If you choose another method of changing the HTML Display Mode property to EncodeData for all the Control objects returned in the query, then consider the consequences carefully before proceeding. It is recommended that you contact your Oracle sales representative for Oracle Advanced Customer Services to request assistance with this task.
To strengthen your Siebel application and data against attacks, you can specify the name of each of the host servers that are authorized for use with the Siebel application. The following procedure describes how to specify the names of these trusted servers.
To specify the names of trusted servers
Start Siebel Tools.
In the Object Explorer, select the Application object type.
The Applications list appears.
Query for the name of your Siebel application in the Object List Editor.
For example, for the Siebel Call Center application, query for Siebel Universal Agent.
Lock the application object.
In the Object Explorer, expand the Application object type, then select the Application User Prop object type.
The Application User Props list appears.
In the Object List Editor, add an application user property for each server used by the Siebel application. For example:
Name: AllowedServerNamesUrl0 value:server_name1 Name: AllowedServerNamesUrl1 value:server_name2
Update and publish all Siebel repository changes and deliver them to the Siebel runtime repository.
External business components are used to access data that resides in a non-Siebel table or view using a Siebel business component. When configuring external business components, you must specify the data source for the external table that contains the data you want to access.
To prevent users having to log in when accessing the external data source, for each data source accessed by an external business component, specify the data source user name and password details using the DSUsername and DSPassword values when configuring the data source named subsystem. The DSUsername and the DSPassword parameters are activated only when using the database security adapter. For information on configuring external business components, see Integration Platform Technologies: Siebel Enterprise Application Integration.
The HTTP protocol supports a number of methods that are used to specify the operation to be performed on a resource on the Web. Siebel Business Applications support the HTTP GET and POST methods only. All other HTTP methods are blocked to maximize the security of your Siebel application. For information on using the HTTP GET and POST methods with Siebel Business Applications, see Transports and Interfaces: Siebel Enterprise Application Integration.
In Siebel Innovation Pack 2014 and later, you can allow access to a blocked method for HTTP GET access using the GETEnabledMethods user property. For information about using the GETEnabledMethods user property, see Configuring Siebel Open UI.
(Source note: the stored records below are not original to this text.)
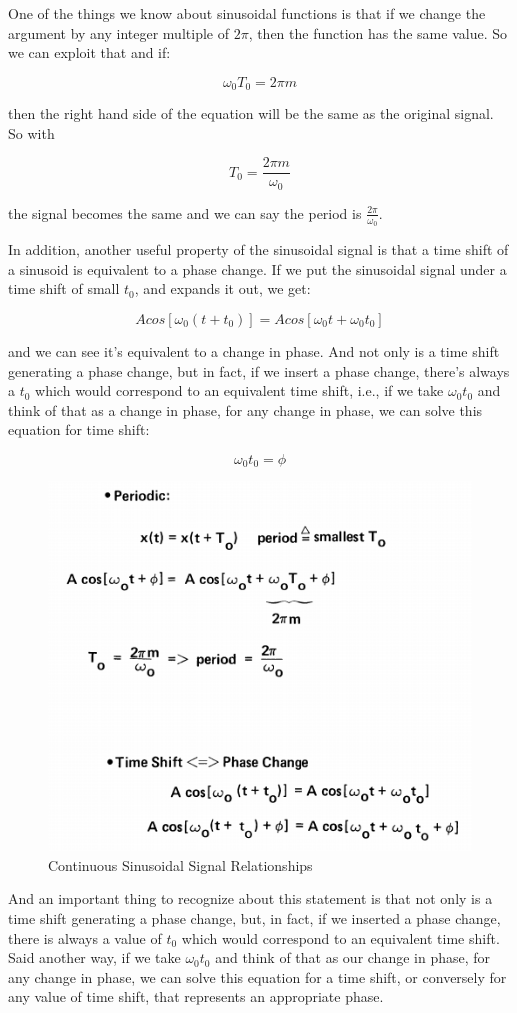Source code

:\documentclass[fleqn,10pt]{olplainarticle}
\theoremstyle{definition}
\theoremstyle{remark}
\begin{document}
One of the things we know about sinusoidal functions is that if we change the argument by any integer multiple of $2 \pi$, then the function has the same value. So we can exploit that and  if:

$$\omega_0 T_0 = 2 \pi m$$

then the right hand side of the equation will be the same as the original signal. So with

$$T_0 = \frac{2 \pi m}{\omega_0}$$ 

the signal becomes the same and we can say the period is $\frac{2 \pi}{\omega_0}$.

In addition, another useful property of the sinusoidal signal is that a time shift of a sinusoid is equivalent to a phase change. If we put the sinusoidal signal under a time shift of small $t_0$, and expands it out, we get:

$$A cos[\omega_0 (t+t_0)] = A cos[\omega_0 t + \omega_0 t_0]$$

and we can see it's equivalent to a change in phase. And not only is a time shift generating a phase change, but in fact, if we insert a phase change, there's always a $t_0$ which would correspond to an equivalent time shift, i.e., if we take $\omega_0t_0$ and think of that as a change in phase, for any change in phase, we can solve this equation for time shift:

$$\omega_0 t_0 = \phi$$

\begin{figure}[ht]
\centering
\includegraphics[width=0.5\linewidth]{images/signals_02.png}
\caption{Continuous Sinusoidal Signal Relationships}
\label{fig:signals_02}
\end{figure}

And an important thing to recognize about this statement is that not only is a time shift generating a phase change, but, in fact, if we inserted a phase change, there is always a value of $t_0$ which would correspond to an equivalent time shift. Said another way, if we take $\omega_0 t_0$ and think of that as our change in phase, for any change in phase, we can solve this equation for a time shift, or conversely for any value of time shift, that represents an appropriate phase.
\end{document}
Siebel message broadcasting functionality allows Siebel administrators to display important information directly in the message bar of users' screens. The text of a message broadcast can be up to 2,000 characters in length and can contain HTML tags, which are treated as HTML code on the message bar.
Message broadcasting is available for employee applications but not for customer or partner applications. By default, message broadcasting is enabled, although the administrator can enable or disable it. In environments with very high security requirements, it is recommended that message broadcasting be disabled. For information on disabling message broadcasting, see Siebel Applications Administration Guide.
Secure third-party applications by making sure that all the software is updated with the latest software versions and security patches. For additional information on securing third party products, see the vendor-specific documentation.